- [ABOUT THIS EXERCISE] What follows is data; output all of it exactly as given.

- - - - -

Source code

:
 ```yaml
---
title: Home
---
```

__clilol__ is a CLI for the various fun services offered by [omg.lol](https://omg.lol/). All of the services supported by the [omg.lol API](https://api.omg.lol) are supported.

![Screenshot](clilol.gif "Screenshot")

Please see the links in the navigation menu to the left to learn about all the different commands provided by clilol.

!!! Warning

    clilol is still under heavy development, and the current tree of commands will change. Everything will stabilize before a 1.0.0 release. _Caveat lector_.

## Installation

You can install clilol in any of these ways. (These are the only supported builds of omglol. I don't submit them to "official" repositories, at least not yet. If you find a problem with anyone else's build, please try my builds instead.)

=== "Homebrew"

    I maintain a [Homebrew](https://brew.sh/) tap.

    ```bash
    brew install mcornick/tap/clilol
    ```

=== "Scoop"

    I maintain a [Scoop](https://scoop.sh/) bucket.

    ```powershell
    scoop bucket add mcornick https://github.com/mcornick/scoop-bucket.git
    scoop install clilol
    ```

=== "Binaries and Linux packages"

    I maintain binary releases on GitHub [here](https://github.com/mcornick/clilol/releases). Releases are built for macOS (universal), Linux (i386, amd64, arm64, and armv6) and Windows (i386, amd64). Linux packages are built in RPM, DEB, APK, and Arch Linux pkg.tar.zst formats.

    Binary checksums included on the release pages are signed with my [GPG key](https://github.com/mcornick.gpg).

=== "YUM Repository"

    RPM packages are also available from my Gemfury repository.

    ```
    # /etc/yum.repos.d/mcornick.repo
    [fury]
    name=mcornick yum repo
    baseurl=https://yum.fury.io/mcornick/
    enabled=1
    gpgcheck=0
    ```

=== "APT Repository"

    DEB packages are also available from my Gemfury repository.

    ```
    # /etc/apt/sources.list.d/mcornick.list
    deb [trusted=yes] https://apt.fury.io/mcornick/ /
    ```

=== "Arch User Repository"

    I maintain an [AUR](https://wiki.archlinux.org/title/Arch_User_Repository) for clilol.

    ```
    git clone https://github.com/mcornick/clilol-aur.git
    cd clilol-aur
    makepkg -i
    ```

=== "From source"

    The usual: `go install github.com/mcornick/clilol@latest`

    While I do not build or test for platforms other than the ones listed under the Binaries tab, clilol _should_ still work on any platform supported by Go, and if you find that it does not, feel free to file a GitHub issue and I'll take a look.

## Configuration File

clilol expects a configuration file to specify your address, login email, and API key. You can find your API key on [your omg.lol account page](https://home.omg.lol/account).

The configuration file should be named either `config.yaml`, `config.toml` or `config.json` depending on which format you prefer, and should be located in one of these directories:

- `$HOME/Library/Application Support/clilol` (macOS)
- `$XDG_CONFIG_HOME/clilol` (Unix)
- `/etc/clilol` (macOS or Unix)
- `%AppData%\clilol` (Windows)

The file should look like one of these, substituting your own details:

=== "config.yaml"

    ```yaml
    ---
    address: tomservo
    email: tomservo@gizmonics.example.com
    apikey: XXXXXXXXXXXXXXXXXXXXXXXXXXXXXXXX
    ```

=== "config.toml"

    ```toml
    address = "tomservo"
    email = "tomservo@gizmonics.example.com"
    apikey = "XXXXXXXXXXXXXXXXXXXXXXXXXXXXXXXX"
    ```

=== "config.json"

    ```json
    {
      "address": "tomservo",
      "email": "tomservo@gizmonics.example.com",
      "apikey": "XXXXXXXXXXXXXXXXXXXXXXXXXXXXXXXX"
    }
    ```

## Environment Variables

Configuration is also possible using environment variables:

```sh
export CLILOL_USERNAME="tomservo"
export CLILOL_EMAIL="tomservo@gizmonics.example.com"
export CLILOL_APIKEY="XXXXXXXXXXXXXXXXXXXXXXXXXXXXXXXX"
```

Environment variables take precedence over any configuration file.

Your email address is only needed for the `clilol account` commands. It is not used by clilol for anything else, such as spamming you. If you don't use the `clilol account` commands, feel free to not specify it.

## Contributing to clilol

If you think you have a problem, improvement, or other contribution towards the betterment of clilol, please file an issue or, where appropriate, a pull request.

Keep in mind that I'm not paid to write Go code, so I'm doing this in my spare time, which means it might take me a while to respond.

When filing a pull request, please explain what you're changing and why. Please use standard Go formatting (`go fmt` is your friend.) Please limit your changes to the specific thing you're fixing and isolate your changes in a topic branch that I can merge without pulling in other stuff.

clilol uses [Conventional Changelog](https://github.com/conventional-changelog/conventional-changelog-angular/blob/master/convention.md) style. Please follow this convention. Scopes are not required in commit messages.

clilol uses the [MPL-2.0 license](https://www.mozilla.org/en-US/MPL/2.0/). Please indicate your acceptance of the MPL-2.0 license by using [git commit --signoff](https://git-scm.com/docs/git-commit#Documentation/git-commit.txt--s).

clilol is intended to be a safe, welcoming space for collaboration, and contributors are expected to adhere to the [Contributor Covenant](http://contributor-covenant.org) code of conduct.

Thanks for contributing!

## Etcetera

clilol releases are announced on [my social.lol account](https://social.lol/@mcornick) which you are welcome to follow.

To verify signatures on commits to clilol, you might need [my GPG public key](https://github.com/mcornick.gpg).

- - - - -

- [OUTPUT FOR THIS TASK]
Source code

:
 ```yaml
---
title: Home
---
```

__clilol__ is a CLI for the various fun services offered by [omg.lol](https://omg.lol/). All of the services supported by the [omg.lol API](https://api.omg.lol) are supported.

![Screenshot](clilol.gif "Screenshot")

Please see the links in the navigation menu to the left to learn about all the different commands provided by clilol.

!!! Warning

    clilol is still under heavy development, and the current tree of commands will change. Everything will stabilize before a 1.0.0 release. _Caveat lector_.

## Installation

You can install clilol in any of these ways. (These are the only supported builds of omglol. I don't submit them to "official" repositories, at least not yet. If you find a problem with anyone else's build, please try my builds instead.)

=== "Homebrew"

    I maintain a [Homebrew](https://brew.sh/) tap.

    ```bash
    brew install mcornick/tap/clilol
    ```

=== "Scoop"

    I maintain a [Scoop](https://scoop.sh/) bucket.

    ```powershell
    scoop bucket add mcornick https://github.com/mcornick/scoop-bucket.git
    scoop install clilol
    ```

=== "Binaries and Linux packages"

    I maintain binary releases on GitHub [here](https://github.com/mcornick/clilol/releases). Releases are built for macOS (universal), Linux (i386, amd64, arm64, and armv6) and Windows (i386, amd64). Linux packages are built in RPM, DEB, APK, and Arch Linux pkg.tar.zst formats.

    Binary checksums included on the release pages are signed with my [GPG key](https://github.com/mcornick.gpg).

=== "YUM Repository"

    RPM packages are also available from my Gemfury repository.

    ```
    # /etc/yum.repos.d/mcornick.repo
    [fury]
    name=mcornick yum repo
    baseurl=https://yum.fury.io/mcornick/
    enabled=1
    gpgcheck=0
    ```

=== "APT Repository"

    DEB packages are also available from my Gemfury repository.

    ```
    # /etc/apt/sources.list.d/mcornick.list
    deb [trusted=yes] https://apt.fury.io/mcornick/ /
    ```

=== "Arch User Repository"

    I maintain an [AUR](https://wiki.archlinux.org/title/Arch_User_Repository) for clilol.

    ```
    git clone https://github.com/mcornick/clilol-aur.git
    cd clilol-aur
    makepkg -i
    ```

=== "From source"

    The usual: `go install github.com/mcornick/clilol@latest`

    While I do not build or test for platforms other than the ones listed under the Binaries tab, clilol _should_ still work on any platform supported by Go, and if you find that it does not, feel free to file a GitHub issue and I'll take a look.

## Configuration File

clilol expects a configuration file to specify your address, login email, and API key. You can find your API key on [your omg.lol account page](https://home.omg.lol/account).

The configuration file should be named either `config.yaml`, `config.toml` or `config.json` depending on which format you prefer, and should be located in one of these directories:

- `$HOME/Library/Application Support/clilol` (macOS)
- `$XDG_CONFIG_HOME/clilol` (Unix)
- `/etc/clilol` (macOS or Unix)
- `%AppData%\clilol` (Windows)

The file should look like one of these, substituting your own details:

=== "config.yaml"

    ```yaml
    ---
    address: tomservo
    email: tomservo@gizmonics.example.com
    apikey: XXXXXXXXXXXXXXXXXXXXXXXXXXXXXXXX
    ```

=== "config.toml"

    ```toml
    address = "tomservo"
    email = "tomservo@gizmonics.example.com"
    apikey = "XXXXXXXXXXXXXXXXXXXXXXXXXXXXXXXX"
    ```

=== "config.json"

    ```json
    {
      "address": "tomservo",
      "email": "tomservo@gizmonics.example.com",
      "apikey": "XXXXXXXXXXXXXXXXXXXXXXXXXXXXXXXX"
    }
    ```

## Environment Variables

Configuration is also possible using environment variables:

```sh
export CLILOL_USERNAME="tomservo"
export CLILOL_EMAIL="tomservo@gizmonics.example.com"
export CLILOL_APIKEY="XXXXXXXXXXXXXXXXXXXXXXXXXXXXXXXX"
```

Environment variables take precedence over any configuration file.

Your email address is only needed for the `clilol account` commands. It is not used by clilol for anything else, such as spamming you. If you don't use the `clilol account` commands, feel free to not specify it.

## Contributing to clilol

If you think you have a problem, improvement, or other contribution towards the betterment of clilol, please file an issue or, where appropriate, a pull request.

Keep in mind that I'm not paid to write Go code, so I'm doing this in my spare time, which means it might take me a while to respond.

When filing a pull request, please explain what you're changing and why. Please use standard Go formatting (`go fmt` is your friend.) Please limit your changes to the specific thing you're fixing and isolate your changes in a topic branch that I can merge without pulling in other stuff.

clilol uses [Conventional Changelog](https://github.com/conventional-changelog/conventional-changelog-angular/blob/master/convention.md) style. Please follow this convention. Scopes are not required in commit messages.

clilol uses the [MPL-2.0 license](https://www.mozilla.org/en-US/MPL/2.0/). Please indicate your acceptance of the MPL-2.0 license by using [git commit --signoff](https://git-scm.com/docs/git-commit#Documentation/git-commit.txt--s).

clilol is intended to be a safe, welcoming space for collaboration, and contributors are expected to adhere to the [Contributor Covenant](http://contributor-covenant.org) code of conduct.

Thanks for contributing!

## Etcetera

clilol releases are announced on [my social.lol account](https://social.lol/@mcornick) which you are welcome to follow.

To verify signatures on commits to clilol, you might need [my GPG public key](https://github.com/mcornick.gpg).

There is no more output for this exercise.